Choose Your Measures Wisely
Monday, March 20, 2006 at 6:10PM
Joey Brannon in General

The following article was originally printed in the March issue of Axiom's newsletter. To view the newsletter in its original format visit the Axiom web site.



We talk about goals with every new client, but just as important we talk about what kinds of measures we will use to mark our progress toward achieving those goals. Often the same goal will result in entirely different measures for two different clients. Let me give you an example.




I recently met with two new clients on the same day who each expressed their long term goal as financial independence. However, one of them was willing to put everything else in life aside for a period of 24 months in order to jump start a new business. If successful the business will sell for enough money to provide a modest retirement at age 40. Once that is accomplished my client will have the freedom to go back to school and train for an entirely different career in which she has always had an interest.

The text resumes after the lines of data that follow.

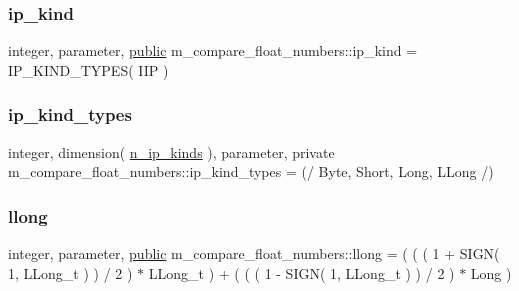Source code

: \mbox{\label{namespacem__compare__float__numbers_a932ca5131dba16f9e2d30e75cf79b574}} 
\subsubsection{\texorpdfstring{ip\+\_\+kind}{ip\_kind}}
{\footnotesize\ttfamily integer, parameter, \hyperlink{M__stopwatch_83_8txt_a2f74811300c361e53b430611a7d1769f}{public} m\+\_\+compare\+\_\+float\+\_\+numbers\+::ip\+\_\+kind = I\+P\+\_\+\+K\+I\+N\+D\+\_\+\+T\+Y\+P\+ES( I\+IP )}

\mbox{\label{namespacem__compare__float__numbers_a18a2ec0b5b6a904a6ccd63fad576f759}} 
\subsubsection{\texorpdfstring{ip\+\_\+kind\+\_\+types}{ip\_kind\_types}}
{\footnotesize\ttfamily integer, dimension( \hyperlink{namespacem__compare__float__numbers_a6cbe22bf2f7aa1ada923de776f8258bf}{n\+\_\+ip\+\_\+kinds} ), parameter, private m\+\_\+compare\+\_\+float\+\_\+numbers\+::ip\+\_\+kind\+\_\+types = (/ Byte, Short, Long, L\+Long /)\hspace{0.3cm}{\ttfamily [private]}}

\mbox{\label{namespacem__compare__float__numbers_a9c3da9dd020c03b19ee8acf1dafdce20}} 
\subsubsection{\texorpdfstring{llong}{llong}}
{\footnotesize\ttfamily integer, parameter, \hyperlink{M__stopwatch_83_8txt_a2f74811300c361e53b430611a7d1769f}{public} m\+\_\+compare\+\_\+float\+\_\+numbers\+::llong = ( ( ( 1 + S\+I\+GN( 1, L\+Long\+\_\+t ) ) / 2 ) $\ast$ L\+Long\+\_\+t ) + ( ( ( 1 -\/ S\+I\+GN( 1, L\+Long\+\_\+t ) ) / 2 ) $\ast$ Long )}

The other client is purchasing a series of business investments that will yield supplemental income and provide modest capital gains. This client will continue a successful professional career while trying to diversify his earnings stream to the point where his financial future will not entirely depend on selling his professional practice.

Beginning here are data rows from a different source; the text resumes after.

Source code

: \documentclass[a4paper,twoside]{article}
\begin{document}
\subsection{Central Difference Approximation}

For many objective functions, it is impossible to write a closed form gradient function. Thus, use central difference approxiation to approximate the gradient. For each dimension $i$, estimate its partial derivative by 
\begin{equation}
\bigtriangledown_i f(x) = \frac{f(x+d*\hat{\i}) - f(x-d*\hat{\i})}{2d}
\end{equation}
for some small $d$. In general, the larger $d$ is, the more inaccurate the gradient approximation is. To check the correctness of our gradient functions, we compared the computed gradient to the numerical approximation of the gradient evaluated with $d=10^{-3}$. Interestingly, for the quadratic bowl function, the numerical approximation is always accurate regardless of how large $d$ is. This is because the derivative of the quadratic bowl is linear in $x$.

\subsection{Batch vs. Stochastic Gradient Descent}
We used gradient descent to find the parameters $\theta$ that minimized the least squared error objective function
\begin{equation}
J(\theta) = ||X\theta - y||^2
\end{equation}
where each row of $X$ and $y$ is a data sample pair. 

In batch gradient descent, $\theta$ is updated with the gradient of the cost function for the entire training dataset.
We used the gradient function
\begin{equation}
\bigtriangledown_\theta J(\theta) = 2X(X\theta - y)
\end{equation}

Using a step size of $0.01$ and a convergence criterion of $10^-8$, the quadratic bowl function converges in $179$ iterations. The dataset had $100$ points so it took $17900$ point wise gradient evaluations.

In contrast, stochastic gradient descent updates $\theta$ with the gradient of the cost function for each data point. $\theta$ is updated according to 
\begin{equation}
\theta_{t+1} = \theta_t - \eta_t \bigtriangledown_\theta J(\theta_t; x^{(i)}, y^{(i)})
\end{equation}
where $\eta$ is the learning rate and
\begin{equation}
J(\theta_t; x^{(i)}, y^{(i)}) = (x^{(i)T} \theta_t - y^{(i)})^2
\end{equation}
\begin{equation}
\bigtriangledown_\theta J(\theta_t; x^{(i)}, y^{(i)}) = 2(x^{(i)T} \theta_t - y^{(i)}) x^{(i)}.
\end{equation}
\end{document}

In the first case all of our efforts will be focused on achieving a maximum valuation of the business for eventual sale. In the second case our due diligence in vetting potential investment opportunities will focus on not jeopardizing the current professional practice and guaranteeing at least a minimal amount of income yield. The metrics we will use to measure success in each case are vastly different.

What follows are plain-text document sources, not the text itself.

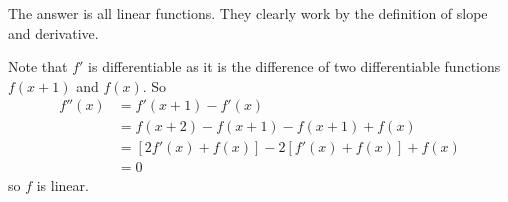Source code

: The answer is all linear functions. They clearly work by the definition of slope and derivative.

Note that $f'$ is differentiable as it is the difference of two differentiable functions $f(x+1)$ and $f(x)$. So
\begin{align*}
	f''(x)&=f'(x+1)-f'(x)\\
	&=f(x+2)-f(x+1)-f(x+1)+f(x)\\
	&=[2f'(x)+f(x)]-2[f'(x)+f(x)]+f(x)\\
	&=0
\end{align*}
so $f$ is linear.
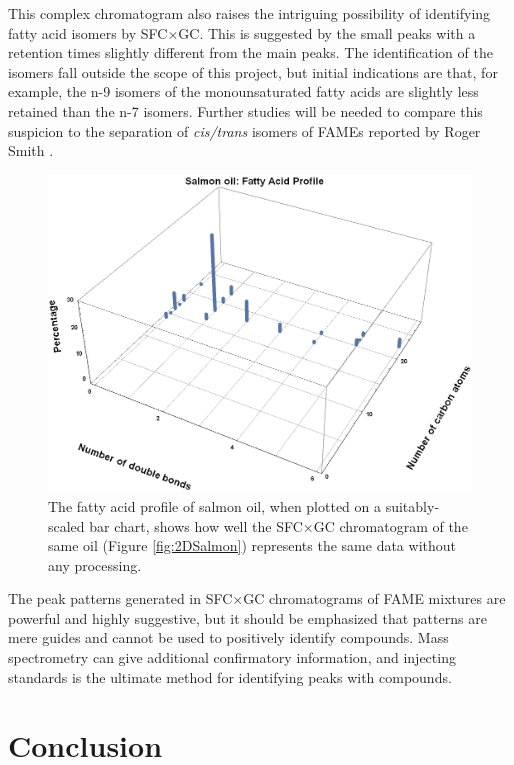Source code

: This complex chromatogram also raises the intriguing possibility of identifying
fatty acid isomers by SFC×GC. This is suggested by the small peaks with a \oneD
retention times slightly different from the main peaks. The identification of
the isomers fall outside the scope of this project, but initial indications are
that, for example, the n-9 isomers of the monounsaturated fatty acids are
slightly less retained than the n-7 isomers. Further studies will be needed to
compare this suspicion to the separation of \textit{cis/trans} isomers of FAMEs
reported by Roger Smith \autocite{Smith2001}.

\begin{figure}
\centering
\includegraphics[width=\textwidth]{Figures/SalmonBarChart.png}
\decoRule

\caption[3D Bar chart of salmon oil fatty acid profile]{The fatty acid profile
of salmon oil, when plotted on a suitably-scaled bar chart, shows how well the
SFC×GC chromatogram of the same oil (Figure \ref{fig:2DSalmon}) represents
the same data without any processing.}

\label{fig:2DSalmonBarChart}
\end{figure}

The peak patterns generated in SFC×GC chromatograms of FAME mixtures are
powerful and highly suggestive, but it should be emphasized that patterns are
mere guides and cannot be used to positively identify compounds. Mass
spectrometry can give additional confirmatory information, and injecting
standards is the ultimate method for identifying peaks with compounds. 

\section{Conclusion}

Like so much of what we do this seems like common sense, but over and over again we hear clients taken aback by our approach. The bottom line is that focusing on profitability, or free cash flow, or net assets or any other measure can be misguided depending on what the client wants to accomplish. A focus on short term profitability could erode the liquidity and eventual sales price of a business looking for an exit strategy. A focus on capital appreciation could result in a short term cash crunch that puts pressure on an existing professional career.




So the point is this: when you talk about goals with your CPA make sure you also talk about how you will measure your progress toward achieving those goals. The measures you choose will direct daily decisions and your ultimate success depends on what you do today.